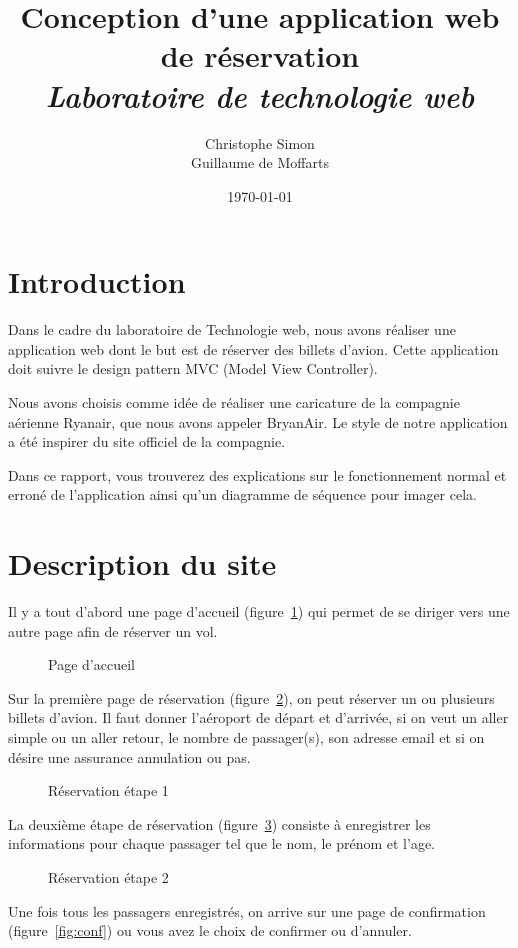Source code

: \documentclass[12pt,a4paper]{article}
\title{Conception d'une application web de réservation\\[3mm] \normalsize{\it Laboratoire de technologie web}}
\author{Christophe Simon \\ Guillaume de Moffarts}
\date{\today}
\begin{document}
	\maketitle
	\section*{Introduction}
		Dans le cadre du laboratoire de Technologie web, nous avons réaliser une application web dont le but est de réserver des billets d'avion. Cette application doit suivre le design pattern MVC (Model View Controller).

		Nous avons choisis comme idée de réaliser une caricature de la compagnie aérienne Ryanair, que nous avons appeler BryanAir. Le style de notre application a été inspirer du site officiel de la compagnie.

		Dans ce rapport, vous trouverez des explications sur le fonctionnement normal et erroné de l'application ainsi qu'un diagramme de séquence pour imager cela.


	\section{Description du site}
		Il y a tout d'abord une page d'accueil (figure~\ref{fig:home}) qui permet de se diriger vers une autre page afin de réserver un vol.
		\begin{figure}
			\caption{Page d'accueil}
			\label{fig:home}
		\end{figure}

		Sur la première page de réservation (figure~\ref{fig:res1}), on peut réserver un ou plusieurs billets d'avion. Il faut donner l'aéroport de départ et d'arrivée, si on veut un aller simple ou un aller retour, le nombre de passager(s), son adresse email et si on désire une assurance annulation ou pas.
		\begin{figure}
			\caption{Réservation étape 1}
			\label{fig:res1}
		\end{figure}

		La deuxième étape de réservation (figure~\ref{fig:res2}) consiste à enregistrer les informations pour chaque passager tel que le nom, le prénom et l'age.
		\begin{figure}
			\caption{Réservation étape 2}
			\label{fig:res2}
		\end{figure}

		Une fois tous les passagers enregistrés, on arrive sur une page de confirmation (figure~\ref{fig:conf}) ou vous avez le choix de confirmer ou d'annuler.
\end{document}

Exercise details:
All of the entries above should be copied exactly, except for the pictures.

Exercise answer:
Source code

: \documentclass[12pt,a4paper]{article}
\title{Conception d'une application web de réservation\\[3mm] \normalsize{\it Laboratoire de technologie web}}
\author{Christophe Simon \\ Guillaume de Moffarts}
\date{\today}
\begin{document}
	\maketitle
	\section*{Introduction}
		Dans le cadre du laboratoire de Technologie web, nous avons réaliser une application web dont le but est de réserver des billets d'avion. Cette application doit suivre le design pattern MVC (Model View Controller).

		Nous avons choisis comme idée de réaliser une caricature de la compagnie aérienne Ryanair, que nous avons appeler BryanAir. Le style de notre application a été inspirer du site officiel de la compagnie.

		Dans ce rapport, vous trouverez des explications sur le fonctionnement normal et erroné de l'application ainsi qu'un diagramme de séquence pour imager cela.


	\section{Description du site}
		Il y a tout d'abord une page d'accueil (figure~\ref{fig:home}) qui permet de se diriger vers une autre page afin de réserver un vol.
		\begin{figure}
			\caption{Page d'accueil}
			\label{fig:home}
		\end{figure}

		Sur la première page de réservation (figure~\ref{fig:res1}), on peut réserver un ou plusieurs billets d'avion. Il faut donner l'aéroport de départ et d'arrivée, si on veut un aller simple ou un aller retour, le nombre de passager(s), son adresse email et si on désire une assurance annulation ou pas.
		\begin{figure}
			\caption{Réservation étape 1}
			\label{fig:res1}
		\end{figure}

		La deuxième étape de réservation (figure~\ref{fig:res2}) consiste à enregistrer les informations pour chaque passager tel que le nom, le prénom et l'age.
		\begin{figure}
			\caption{Réservation étape 2}
			\label{fig:res2}
		\end{figure}

		Une fois tous les passagers enregistrés, on arrive sur une page de confirmation (figure~\ref{fig:conf}) ou vous avez le choix de confirmer ou d'annuler.
\end{document}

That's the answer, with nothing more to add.